# Exercise brief
Below are the entries to work from; restate word for word the portion that opens with the line containing "MEDIUM [**Wacom One" and closes with the line containing "Medium**](../product-info/wacom/wacom-intuos.md) (CTL-6100) $200", keeping both.

# Source material
== Segment start ==

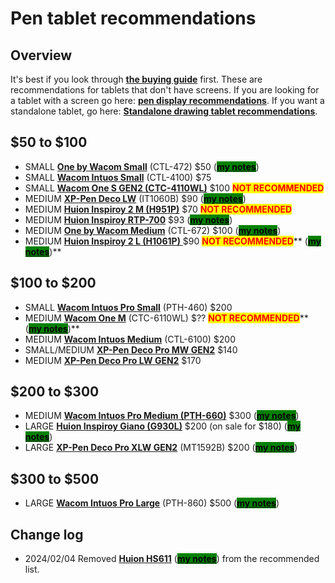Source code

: # Pen tablet recommendations

## Overview

It's best if you look through [**the buying guide**](../buying-a-drawing-tablet/) first. These are recommendations for tablets that don't have screens. If you are looking for a tablet with a screen go here: [**pen display recommendations**](pen-display-recommendations.md). If you want a standalone tablet, go here: [**Standalone drawing tablet recommendations**](standalone-drawing-tablet-recommendations.md).

## $50 to $100&#x20;

* SMALL [**One by Wacom Small**](../product-info/wacom/one-by-wacom/) (CTL-472) $50 ([<mark style="background-color:green;">**my notes**</mark>](../product-info/wacom/one-by-wacom/7p-notes-one-by-wacom-ctl-x72.md))
* SMALL [**Wacom Intuos Small**](../product-info/wacom/wacom-intuos.md) (CTL-4100) $75&#x20;
* SMALL [**Wacom One S GEN2 (CTC-4110WL)**](../product-info/wacom/wacom-one-gen2/) $100 <mark style="color:red;">**NOT RECOMMENDED**</mark>
* MEDIUM [**XP-Pen Deco LW**](../product-info/xp-pen/xp-pen-deco/) (IT1060B) $90 ([<mark style="background-color:green;">**my notes**</mark>](../product-info/xp-pen/xp-pen-deco/7p-notes-xp-pen-deco-lw-it1060b.md))
* MEDIUM [**Huion Inspiroy 2 M (H951P)**](../product-info/huion/huion-inspiroy-2/) $70 <mark style="color:red;">**NOT RECOMMENDED**</mark>
* MEDIUM [**Huion Inspiroy RTP-700**](../product-info/huion/huion-inspiroy-r-series/)  $93 ([<mark style="background-color:green;">**my notes**</mark>](../product-info/huion/huion-inspiroy-r-series/7p-notes-huion-inspiroy-rtp-700.md))
* MEDIUM [**One by Wacom Medium**](../product-info/wacom/one-by-wacom/) (CTL-672) $100 ([<mark style="background-color:green;">**my notes**</mark>](../product-info/wacom/one-by-wacom/7p-notes-one-by-wacom-ctl-x72.md))
* MEDIUM [**Huion Inspiroy 2 L (H1061P)** ](../product-info/huion/huion-inspiroy-2/)$90 <mark style="color:red;">**NOT RECOMMENDED**</mark>** (**[<mark style="background-color:green;">**my notes**</mark>](../product-info/huion/huion-inspiroy-2/7p-notes-huion-inspiroy-2-l-h1061p.md)**)**&#x20;

## $100 to $200

* SMALL [**Wacom Intuos Pro Small**](../product-info/wacom/wacom-intuos-pro/) (PTH-460) $200&#x20;
* MEDIUM [**Wacom One M**](../product-info/wacom/wacom-one-gen2/) (CTC-6110WL) $?? <mark style="color:red;">**NOT RECOMMENDED**</mark>** (**[<mark style="background-color:green;">**my notes**</mark>](../product-info/wacom/wacom-one-gen2/7p-notes-wacom-one-gen2-drawing-tablets.md)**)**
* MEDIUM [**Wacom Intuos Medium**](../product-info/wacom/wacom-intuos.md) (CTL-6100) $200
* SMALL/MEDIUM  [**XP-Pen Deco Pro MW GEN2**](../product-info/xp-pen/xp-pen-deco-pro-xlw-gen-2-mt1592b/) $140
* MEDIUM [**XP-Pen Deco Pro LW GEN2**](../product-info/xp-pen/xp-pen-deco-pro-xlw-gen-2-mt1592b/) $170

## $200 to $300

* MEDIUM [**Wacom Intuos Pro Medium (PTH-660)**](../product-info/wacom/wacom-intuos-pro/) $300 ([<mark style="background-color:green;">**my notes**</mark>](../product-info/wacom/wacom-intuos-pro/7p-notes-wacom-intuos-pro-medium-pth-660.md))
* LARGE [**Huion Inspiroy Giano (G930L)**](../product-info/huion/huion-inspiroy/) $200 (on sale for $180) ([<mark style="background-color:green;">**my notes**</mark>](../product-info/huion/huion-inspiroy/7p-notes-huion-giano-g930l.md))
* LARGE [**XP-Pen Deco Pro XLW GEN2**](../product-info/xp-pen/xp-pen-deco-pro-xlw-gen-2-mt1592b/) (MT1592B) $200 ([<mark style="background-color:green;">**my notes**</mark>](../product-info/xp-pen/xp-pen-deco-pro-xlw-gen-2-mt1592b/))&#x20;

## $300 to $500

* LARGE [**Wacom Intuos Pro Large**](../product-info/wacom/wacom-intuos-pro/) (PTH-860) $500 ([<mark style="background-color:green;">**my notes**</mark>](../product-info/wacom/wacom-intuos-pro/7p-notes-wacom-intuos-pro-large-pth-860.md))

## Change log

* 2024/02/04 Removed [**Huion HS611**](broken-reference) ([<mark style="background-color:green;">**my notes**</mark>](../product-info/huion/huion-inspiroy/7p-notes-huion-hs611.md)) from the recommended list.&#x20;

== Segment end ==

# Finished exercise
* MEDIUM [**Wacom One M**](../product-info/wacom/wacom-one-gen2/) (CTC-6110WL) $?? <mark style="color:red;">**NOT RECOMMENDED**</mark>** (**[<mark style="background-color:green;">**my notes**</mark>](../product-info/wacom/wacom-one-gen2/7p-notes-wacom-one-gen2-drawing-tablets.md)**)**
* MEDIUM [**Wacom Intuos Medium**](../product-info/wacom/wacom-intuos.md) (CTL-6100) $200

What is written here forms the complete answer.